=== INSTRUCTIONS FOR THE TASK ===
An image-free reproduction of the data below is needed: print it exactly.

---

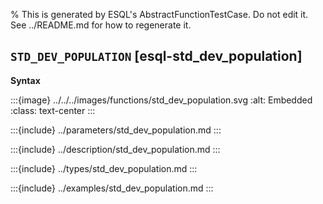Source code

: % This is generated by ESQL's AbstractFunctionTestCase. Do not edit it. See ../README.md for how to regenerate it.

## `STD_DEV_POPULATION` [esql-std_dev_population]

**Syntax**

:::{image} ../../../images/functions/std_dev_population.svg
:alt: Embedded
:class: text-center
:::


:::{include} ../parameters/std_dev_population.md
:::

:::{include} ../description/std_dev_population.md
:::

:::{include} ../types/std_dev_population.md
:::

:::{include} ../examples/std_dev_population.md
:::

---

=== ANSWER FOR THE TASK ===
Source code

: % This is generated by ESQL's AbstractFunctionTestCase. Do not edit it. See ../README.md for how to regenerate it.

## `STD_DEV_POPULATION` [esql-std_dev_population]

**Syntax**

:::{image} ../../../images/functions/std_dev_population.svg
:alt: Embedded
:class: text-center
:::


:::{include} ../parameters/std_dev_population.md
:::

:::{include} ../description/std_dev_population.md
:::

:::{include} ../types/std_dev_population.md
:::

:::{include} ../examples/std_dev_population.md
:::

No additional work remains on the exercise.